Art, fashion & music

Tech City is home to one of the UK’s most vibrant and successful artistic communities.

East London’s abundance of reasonably priced property, particularly disused warehouses, has long attracted artists and art schools, who have converted them into studios and galleries.

By the end of the 20th century, the East End housed the largest concentration of artists in the world – many of whom have gone on to enjoy major success, both in the UK and overseas.

Pretty much every major artist in London has worked in East London at one time or another, including numerous Turner Prize winners. Big names include Tracey Emin and Gilbert and George, while there are also a lot of young, up-and-coming artists.

There are now over 180 art galleries in the area, including Whitechapel Gallery, widely considered to be one of the most exciting art venues in the world; Rivington Place; and White Cube.

An increasing number of the capital’s fashion designers are also thriving in the Tech City area, continuing East London’s historic association with the rag trade.

The influential London College of Fashion, for example, has a site in East London, specialising in accessories and footwear. Famous alumni include Jimmy Choo, Emma Hope, Patrick Cox, Joseph Azagary, Linda Bennett, Katerina Mutic and Olivia Morris.

Other successful fashion designers based in the East End include Shoreditch’s Giles Deacon and Dalston-based Christopher Kane. The area has also attracted top overseas designers, including Marios Schwab, while Californian footwear firm TOMS Shoes recently set up in Tech City.

In 2000, East London’s Old Truman Brewery launched Fashion East, a pioneering non-profit initiative to nurture emerging young designers. This has been credited with starting the careers of some of the UK’s most prolific design talent.

East London is also a popular location for musicians, dance clubs and live music venues, putting it right at the heart of the capital’s music scene. The likes of Cantaloupe, The Spitz, 333, Cargo, 93 Feet East and Ocean have become a magnet not just for London clubbers, but for music lovers across the UK and beyond.

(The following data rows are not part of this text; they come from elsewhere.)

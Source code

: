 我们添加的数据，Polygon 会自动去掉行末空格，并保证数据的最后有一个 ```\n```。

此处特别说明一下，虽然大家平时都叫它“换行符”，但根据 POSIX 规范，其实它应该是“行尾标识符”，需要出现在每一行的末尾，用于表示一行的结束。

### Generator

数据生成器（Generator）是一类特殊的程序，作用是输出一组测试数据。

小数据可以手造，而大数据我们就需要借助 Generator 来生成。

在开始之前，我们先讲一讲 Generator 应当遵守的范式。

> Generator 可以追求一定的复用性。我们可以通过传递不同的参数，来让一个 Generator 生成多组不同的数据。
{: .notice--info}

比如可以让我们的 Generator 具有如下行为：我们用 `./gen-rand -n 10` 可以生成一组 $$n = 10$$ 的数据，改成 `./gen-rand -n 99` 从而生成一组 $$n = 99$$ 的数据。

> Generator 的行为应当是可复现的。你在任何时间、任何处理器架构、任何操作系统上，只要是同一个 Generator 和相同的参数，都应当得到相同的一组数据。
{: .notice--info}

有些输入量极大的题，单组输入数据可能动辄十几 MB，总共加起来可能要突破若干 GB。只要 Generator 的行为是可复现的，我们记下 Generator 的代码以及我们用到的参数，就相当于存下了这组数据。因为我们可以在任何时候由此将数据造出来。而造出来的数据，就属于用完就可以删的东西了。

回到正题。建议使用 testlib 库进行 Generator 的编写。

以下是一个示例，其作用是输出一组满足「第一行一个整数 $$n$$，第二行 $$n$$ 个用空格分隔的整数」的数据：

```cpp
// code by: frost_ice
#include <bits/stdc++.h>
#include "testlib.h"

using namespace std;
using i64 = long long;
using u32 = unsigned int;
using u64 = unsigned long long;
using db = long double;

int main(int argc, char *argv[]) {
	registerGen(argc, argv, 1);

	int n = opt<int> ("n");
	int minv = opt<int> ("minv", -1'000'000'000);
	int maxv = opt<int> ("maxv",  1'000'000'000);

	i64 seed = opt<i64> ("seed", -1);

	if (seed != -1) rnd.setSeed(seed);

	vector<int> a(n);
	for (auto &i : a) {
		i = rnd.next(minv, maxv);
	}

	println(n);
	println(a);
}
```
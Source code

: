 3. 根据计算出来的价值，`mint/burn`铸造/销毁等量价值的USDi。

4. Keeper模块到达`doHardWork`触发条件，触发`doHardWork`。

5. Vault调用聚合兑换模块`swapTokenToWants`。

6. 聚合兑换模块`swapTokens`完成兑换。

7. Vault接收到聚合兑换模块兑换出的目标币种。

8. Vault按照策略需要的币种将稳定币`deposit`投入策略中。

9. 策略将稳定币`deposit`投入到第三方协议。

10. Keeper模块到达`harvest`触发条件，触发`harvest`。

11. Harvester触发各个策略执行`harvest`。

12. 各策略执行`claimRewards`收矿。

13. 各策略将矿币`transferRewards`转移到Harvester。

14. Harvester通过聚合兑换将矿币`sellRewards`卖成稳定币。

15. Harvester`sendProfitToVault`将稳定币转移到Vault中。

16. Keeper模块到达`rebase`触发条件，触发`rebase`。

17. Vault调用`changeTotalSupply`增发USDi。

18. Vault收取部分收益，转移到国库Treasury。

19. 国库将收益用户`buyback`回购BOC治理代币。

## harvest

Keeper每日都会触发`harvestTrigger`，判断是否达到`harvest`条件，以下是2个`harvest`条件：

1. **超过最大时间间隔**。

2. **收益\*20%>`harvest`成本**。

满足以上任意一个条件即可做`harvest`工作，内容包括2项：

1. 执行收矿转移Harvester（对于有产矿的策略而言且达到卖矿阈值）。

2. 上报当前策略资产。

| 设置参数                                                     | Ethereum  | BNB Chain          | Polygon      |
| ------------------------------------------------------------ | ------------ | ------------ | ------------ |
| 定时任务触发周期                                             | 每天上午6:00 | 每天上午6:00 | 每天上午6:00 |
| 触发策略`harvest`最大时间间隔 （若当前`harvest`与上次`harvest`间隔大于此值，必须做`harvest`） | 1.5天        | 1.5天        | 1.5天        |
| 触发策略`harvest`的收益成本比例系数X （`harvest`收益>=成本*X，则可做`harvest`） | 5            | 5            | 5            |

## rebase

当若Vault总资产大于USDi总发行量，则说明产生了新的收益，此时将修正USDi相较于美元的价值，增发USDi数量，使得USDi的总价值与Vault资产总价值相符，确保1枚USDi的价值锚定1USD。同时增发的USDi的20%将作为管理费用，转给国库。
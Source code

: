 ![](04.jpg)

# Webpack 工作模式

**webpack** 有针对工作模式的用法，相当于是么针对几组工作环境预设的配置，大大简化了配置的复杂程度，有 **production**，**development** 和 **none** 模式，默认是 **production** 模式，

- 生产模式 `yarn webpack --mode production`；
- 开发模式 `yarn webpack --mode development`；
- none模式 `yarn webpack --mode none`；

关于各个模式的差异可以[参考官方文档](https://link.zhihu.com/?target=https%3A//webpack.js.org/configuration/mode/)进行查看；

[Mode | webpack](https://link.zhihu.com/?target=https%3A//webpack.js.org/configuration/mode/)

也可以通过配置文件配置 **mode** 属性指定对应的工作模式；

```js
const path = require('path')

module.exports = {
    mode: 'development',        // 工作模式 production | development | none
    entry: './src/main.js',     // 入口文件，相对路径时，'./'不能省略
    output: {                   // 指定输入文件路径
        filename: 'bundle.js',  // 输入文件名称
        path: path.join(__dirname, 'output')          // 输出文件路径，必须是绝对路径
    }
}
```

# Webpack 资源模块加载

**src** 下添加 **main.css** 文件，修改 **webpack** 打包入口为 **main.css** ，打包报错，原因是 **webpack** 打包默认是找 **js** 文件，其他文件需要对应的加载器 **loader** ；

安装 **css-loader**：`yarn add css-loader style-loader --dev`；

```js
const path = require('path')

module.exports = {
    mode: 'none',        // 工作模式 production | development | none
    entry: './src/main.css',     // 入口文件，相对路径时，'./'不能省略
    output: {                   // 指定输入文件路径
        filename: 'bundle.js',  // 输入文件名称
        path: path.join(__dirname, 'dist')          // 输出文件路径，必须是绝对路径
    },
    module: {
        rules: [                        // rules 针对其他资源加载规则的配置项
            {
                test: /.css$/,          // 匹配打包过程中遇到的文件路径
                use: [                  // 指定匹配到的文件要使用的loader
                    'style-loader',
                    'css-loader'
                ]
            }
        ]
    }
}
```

As a result, Tech City has become a major centre for music-oriented firms. They include innovators such as Play Louder, which launched the world’s first Music Service Provider, and 7 Digital, a digital media delivery business catering for record companies, recording artists and film and TV firms. Such companies sit alongside more traditional music providers, such as Rough Trade, which has a flagship record store on Brick Lane; Pinnacle, a major CD, DVD and computer software online retailer and distributor; and Stones Throw, an internationally renowned record company which has its UK offices in Shoreditch.